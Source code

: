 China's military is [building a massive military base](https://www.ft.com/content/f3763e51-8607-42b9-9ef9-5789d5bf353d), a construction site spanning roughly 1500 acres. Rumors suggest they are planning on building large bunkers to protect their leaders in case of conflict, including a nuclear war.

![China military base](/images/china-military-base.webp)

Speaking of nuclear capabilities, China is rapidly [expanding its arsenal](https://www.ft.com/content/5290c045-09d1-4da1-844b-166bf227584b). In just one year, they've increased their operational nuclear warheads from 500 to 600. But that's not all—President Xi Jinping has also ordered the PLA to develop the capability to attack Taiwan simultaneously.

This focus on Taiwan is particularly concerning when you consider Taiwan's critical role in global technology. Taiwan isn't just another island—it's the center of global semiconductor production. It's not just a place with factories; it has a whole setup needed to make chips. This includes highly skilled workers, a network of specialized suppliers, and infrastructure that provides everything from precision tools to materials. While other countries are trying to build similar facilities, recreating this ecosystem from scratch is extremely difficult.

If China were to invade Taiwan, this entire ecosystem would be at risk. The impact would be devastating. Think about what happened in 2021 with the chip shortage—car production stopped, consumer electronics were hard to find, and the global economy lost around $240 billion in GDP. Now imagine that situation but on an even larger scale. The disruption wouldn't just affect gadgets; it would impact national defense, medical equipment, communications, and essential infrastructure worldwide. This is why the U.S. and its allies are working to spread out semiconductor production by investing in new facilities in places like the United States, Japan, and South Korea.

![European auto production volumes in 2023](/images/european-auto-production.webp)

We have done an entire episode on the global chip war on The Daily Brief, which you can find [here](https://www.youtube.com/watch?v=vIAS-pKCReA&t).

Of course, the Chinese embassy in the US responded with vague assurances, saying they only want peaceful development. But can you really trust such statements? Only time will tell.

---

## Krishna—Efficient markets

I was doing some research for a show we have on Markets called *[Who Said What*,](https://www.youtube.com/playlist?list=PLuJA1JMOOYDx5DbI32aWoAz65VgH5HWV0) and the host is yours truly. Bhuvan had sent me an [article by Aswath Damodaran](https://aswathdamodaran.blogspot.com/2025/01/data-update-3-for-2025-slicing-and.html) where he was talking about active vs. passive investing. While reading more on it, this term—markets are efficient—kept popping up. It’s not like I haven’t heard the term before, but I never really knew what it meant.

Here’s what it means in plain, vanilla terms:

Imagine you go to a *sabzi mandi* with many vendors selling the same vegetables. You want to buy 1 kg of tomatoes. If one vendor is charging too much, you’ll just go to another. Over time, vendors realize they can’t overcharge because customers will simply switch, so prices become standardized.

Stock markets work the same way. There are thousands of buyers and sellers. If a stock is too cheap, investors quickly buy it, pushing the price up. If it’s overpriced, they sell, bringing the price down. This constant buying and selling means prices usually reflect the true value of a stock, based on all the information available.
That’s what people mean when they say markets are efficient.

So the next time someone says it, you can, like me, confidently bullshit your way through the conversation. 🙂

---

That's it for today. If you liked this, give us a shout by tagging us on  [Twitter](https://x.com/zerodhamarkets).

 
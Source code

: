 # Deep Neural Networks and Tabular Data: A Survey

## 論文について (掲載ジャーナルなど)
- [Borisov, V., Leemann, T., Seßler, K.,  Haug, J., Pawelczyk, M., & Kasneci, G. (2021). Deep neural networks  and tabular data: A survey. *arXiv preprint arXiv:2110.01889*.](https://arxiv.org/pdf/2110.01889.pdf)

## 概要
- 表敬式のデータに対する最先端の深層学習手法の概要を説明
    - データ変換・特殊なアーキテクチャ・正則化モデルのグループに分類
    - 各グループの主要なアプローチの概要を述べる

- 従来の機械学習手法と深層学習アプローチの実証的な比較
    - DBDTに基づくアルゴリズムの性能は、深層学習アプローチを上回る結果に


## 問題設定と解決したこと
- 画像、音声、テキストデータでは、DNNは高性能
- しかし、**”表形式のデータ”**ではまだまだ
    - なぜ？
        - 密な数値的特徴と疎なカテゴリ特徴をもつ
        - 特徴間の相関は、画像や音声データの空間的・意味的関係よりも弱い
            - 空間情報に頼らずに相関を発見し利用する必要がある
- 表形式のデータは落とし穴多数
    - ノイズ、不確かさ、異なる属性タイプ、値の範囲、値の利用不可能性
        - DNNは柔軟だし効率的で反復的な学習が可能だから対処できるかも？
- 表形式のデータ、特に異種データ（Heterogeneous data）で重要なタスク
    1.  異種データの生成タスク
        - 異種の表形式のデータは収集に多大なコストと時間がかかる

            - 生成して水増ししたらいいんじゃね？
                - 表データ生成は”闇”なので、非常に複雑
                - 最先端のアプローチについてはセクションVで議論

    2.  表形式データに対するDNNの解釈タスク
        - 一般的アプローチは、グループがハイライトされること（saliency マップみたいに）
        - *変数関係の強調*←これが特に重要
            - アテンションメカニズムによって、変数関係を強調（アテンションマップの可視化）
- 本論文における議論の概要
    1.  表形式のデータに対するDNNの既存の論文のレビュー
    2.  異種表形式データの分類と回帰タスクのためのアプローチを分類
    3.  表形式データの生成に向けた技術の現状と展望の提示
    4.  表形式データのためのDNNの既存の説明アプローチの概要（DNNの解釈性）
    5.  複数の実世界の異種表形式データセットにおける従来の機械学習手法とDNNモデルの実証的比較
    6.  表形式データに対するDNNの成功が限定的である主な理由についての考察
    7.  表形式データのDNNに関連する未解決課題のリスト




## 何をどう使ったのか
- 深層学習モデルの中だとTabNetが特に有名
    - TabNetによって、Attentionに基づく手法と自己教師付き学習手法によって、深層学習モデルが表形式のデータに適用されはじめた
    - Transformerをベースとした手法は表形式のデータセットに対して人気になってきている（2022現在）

WORK ITEM:
From the entries above, copy out every line where the string "Deep" appears.

RESULT OF THE EXERCISE:
: # Deep Neural Networks and Tabular Data: A Survey
- [Borisov, V., Leemann, T., Seßler, K.,  Haug, J., Pawelczyk, M., & Kasneci, G. (2021). Deep neural networks  and tabular data: A survey. *arXiv preprint arXiv:2110.01889*.](https://arxiv.org/pdf/2110.01889.pdf)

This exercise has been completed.